I mean, I've never used racial slurs to address people.
I've never looked down on someone
because of their skin color.
To me, true diversity is diversity of thought,
not diversity of color. I don't see color.
I go after Hillary Clinton,
-(laughter, groaning) -and she's as white as they come.
You don't... you don't see color?
So what do you do at a traffic light?
-(laughter, applause & cheering) -I don't believe in that at all,
when people say that.
There's nothing wrong with seeing color.
It's how you treat color that's more important.
-You're right. It is. -Here's my thing.
Like, all these points that you make are great,
and I do believe that you believe them.
And I don't believe anyone is actively trying...

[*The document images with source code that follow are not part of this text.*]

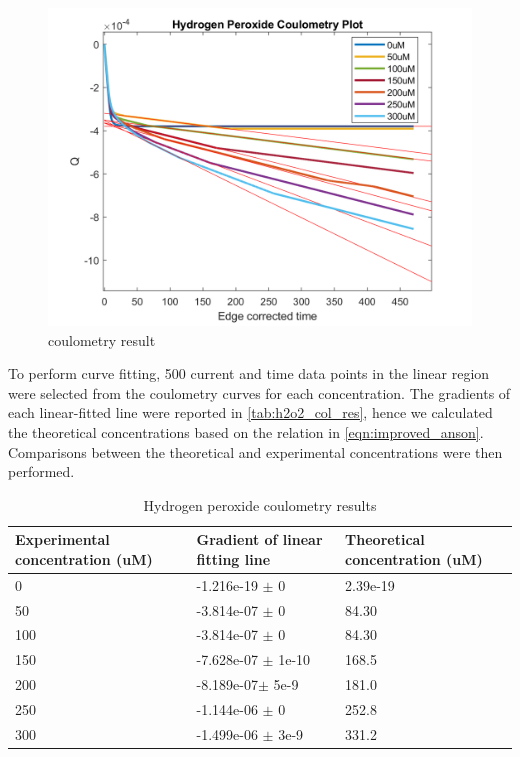 \begin{figure}[H]
    \centering
    \includegraphics[width=.5\textwidth]{img/h2o2_coulometry.png}
    \caption{coulometry result}
    \label{fig:h2o2_col}
\end{figure}\vspace{-.8cm}
\noindent To perform curve fitting, 500 current and time data points in the linear region were selected from the coulometry curves for each concentration. The gradients of each linear-fitted line were reported in \autoref{tab:h2o2_col_res}, hence we calculated the theoretical concentrations based on the relation in \autoref{eqn:improved_anson}. Comparisons between the theoretical and experimental concentrations were then performed.
\begin{table}[H]
    \centering
    \begin{tabularx}{.45\textwidth}{|p{}|p{}|p{}|}\hline
        Experimental concentration (uM) & Gradient of linear fitting line & Theoretical concentration (uM)  \\ \hline
        0   & -1.216e-19 $\pm$ 0 & 2.39e-19\\ \hline
        50  & -3.814e-07 $\pm$ 0 & 84.30\\ \hline
        100 & -3.814e-07 $\pm$ 0 & 84.30\\ \hline
        150 & -7.628e-07 $\pm$ 1e-10 & 168.5\\ \hline
        200 &  -8.189e-07$\pm$ 5e-9 & 181.0\\ \hline
        250 & -1.144e-06 $\pm$ 0 & 252.8\\ \hline
        300 & -1.499e-06 $\pm$ 3e-9 & 331.2\\ \hline
    \end{tabularx}
    \caption{Hydrogen peroxide coulometry results}
    \label{tab:h2o2_col_res}
\end{table}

There are a few people who are trying
to be bad from their point of view.
But when I look at what you're saying,
you say you're not pushing a racist narrative,
you're not... you're criticizing.
Do you really believe you're criticizing
and you're not mal-intentioned when you say things like
Black Lives Matter is the new KKK?
Because you realize Black Lives Matter can't be the new KKK,
the KKK is still around.
-They have not vacated their premises, -(clears throat)
-(applause) -and most importantly,
to say Black Lives Matter is the new KKK is... like,
to really, really minimize what the KKK did
and what they stand for-- that is not the same thing.
Surely you understand the incendiary, like...
-But... -feeling of your comments. You know that, surely.
It's controversial, but I think there are some things
that need to be said, and when the Black Lives Matter movement
is going out with signs saying, "Fry 'em like bacon,
F the police," when they're going out saying
if you see a white person, target them...
That is happening, Trevor.
That happened in Milwaukee not too long ago.
That is happening. So when that now becomes the narrative
and you're starting to loot, burn and riot,
-what did the KKK do? -That is not...
Look, we'll go around in circles...
Did you say, "What did the KKK do?"
No. What did they do? When you're saying...
-(laughter) -Wow. -Listen, listen... Trevor...
-Wow. -Trevor, when you're saying...
when there are people in the street saying
if you see a white person, beat their ass...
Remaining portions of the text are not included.